I would scan at the max of 600 dpi - however if the print resolution is so low that printing artifacts are visible at this resolution (e.g. small colored dots), then the result should either be downscaled or a median filter should be applied to eliminate them (or both). Don't go under 300 dpi no matter what or you won't be able to use them to reproduce new prints at 300 dpi later, which is the lowest dpi suitable for printing.
If you have access to the original negatives, consider scanning those instead using a high-resolution negative scanner (typically at least 1800 dpi) - they can be inverted and printed easily in software and you don't lose quality from the printing process.
In serious archival efforts, 16-bit TIFF is commonly used, and the image is scanned using a high-quality scanner along with a frame with color splotches for color calibration. In home applications, this is usually dramatic overkill. Although PNG preserves more detail and is not actually that big, high-quality JPEGs are visually indistinguishable (barring very close inspection), and are more compatible with photo-sharing websites and applications. Stick with 90% or higher quality JPEGs (your scanner may use a 0 to 10 or 1 to 10 or some other scale - just pick something close to max). It's important to ensure your scan isn't overexposed (or underexposed) because clipped data is irrecoverable.
Edit: One option to avoid the risk of clipping is to scan a 16-bit TIFF with no under- or overexposure as your "archive" copy, which will tend to look dark and low-contrast, and then edit in software to generate a high-contrast nice-looking JPEG for general use.

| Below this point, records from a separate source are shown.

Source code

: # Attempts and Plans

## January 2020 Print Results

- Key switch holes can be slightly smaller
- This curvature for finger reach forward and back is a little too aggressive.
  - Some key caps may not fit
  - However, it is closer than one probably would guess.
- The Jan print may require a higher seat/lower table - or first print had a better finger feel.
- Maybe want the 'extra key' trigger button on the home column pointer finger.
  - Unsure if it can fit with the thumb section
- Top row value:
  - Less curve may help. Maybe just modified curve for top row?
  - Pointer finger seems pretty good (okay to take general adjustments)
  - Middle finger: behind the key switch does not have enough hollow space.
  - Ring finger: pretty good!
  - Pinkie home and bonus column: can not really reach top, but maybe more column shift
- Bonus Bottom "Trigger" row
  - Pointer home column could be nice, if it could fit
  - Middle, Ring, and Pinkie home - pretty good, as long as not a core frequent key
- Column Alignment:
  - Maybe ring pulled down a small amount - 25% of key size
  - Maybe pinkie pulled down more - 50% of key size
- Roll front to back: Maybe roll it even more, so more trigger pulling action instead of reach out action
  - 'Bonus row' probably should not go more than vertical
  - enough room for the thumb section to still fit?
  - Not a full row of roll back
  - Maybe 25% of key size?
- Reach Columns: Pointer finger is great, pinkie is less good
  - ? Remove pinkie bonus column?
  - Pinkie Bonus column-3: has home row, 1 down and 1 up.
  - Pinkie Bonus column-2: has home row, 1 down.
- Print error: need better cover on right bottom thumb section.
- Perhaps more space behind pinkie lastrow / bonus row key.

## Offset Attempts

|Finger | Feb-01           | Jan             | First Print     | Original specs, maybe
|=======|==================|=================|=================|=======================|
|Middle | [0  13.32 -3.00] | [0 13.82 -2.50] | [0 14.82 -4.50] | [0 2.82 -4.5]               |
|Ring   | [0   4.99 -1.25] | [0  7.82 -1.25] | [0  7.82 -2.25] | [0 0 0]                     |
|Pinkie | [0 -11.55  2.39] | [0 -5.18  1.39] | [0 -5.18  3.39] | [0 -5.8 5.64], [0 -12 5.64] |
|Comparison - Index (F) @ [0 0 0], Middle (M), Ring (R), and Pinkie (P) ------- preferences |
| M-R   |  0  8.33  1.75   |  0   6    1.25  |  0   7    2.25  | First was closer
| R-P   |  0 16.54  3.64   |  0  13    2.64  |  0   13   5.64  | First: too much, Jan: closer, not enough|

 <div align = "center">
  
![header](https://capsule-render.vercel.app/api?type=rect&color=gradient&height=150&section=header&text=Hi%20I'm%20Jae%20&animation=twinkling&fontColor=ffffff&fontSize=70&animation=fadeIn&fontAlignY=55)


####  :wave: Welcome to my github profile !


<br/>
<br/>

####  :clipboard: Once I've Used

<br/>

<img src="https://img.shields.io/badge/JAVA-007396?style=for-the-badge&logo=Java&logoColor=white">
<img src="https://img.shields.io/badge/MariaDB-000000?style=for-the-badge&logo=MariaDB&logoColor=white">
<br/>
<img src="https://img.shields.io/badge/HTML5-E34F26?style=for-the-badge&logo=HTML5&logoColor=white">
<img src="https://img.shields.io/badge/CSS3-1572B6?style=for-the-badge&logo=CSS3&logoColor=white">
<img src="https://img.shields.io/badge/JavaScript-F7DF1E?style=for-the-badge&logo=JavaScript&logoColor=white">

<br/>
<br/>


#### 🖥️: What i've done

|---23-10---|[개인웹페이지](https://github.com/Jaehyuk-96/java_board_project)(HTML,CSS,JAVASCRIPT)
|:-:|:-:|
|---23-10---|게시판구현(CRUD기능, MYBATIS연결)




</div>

Finally, remember that you haven't archived something if it's sitting on one disk. A disk will inevitably fail. Either store the images somewhere online in their full original resolution, or put them on a second storage device (second disk, flash, CD, DVD, etc.), ideally in another geographic location in case of natural disaster. If it is stored offline, it should also be periodically refreshed (say every 6 months) by copying it to another device and then back (or to a new device) - otherwise the data will gradually become corrupt due to media degradation.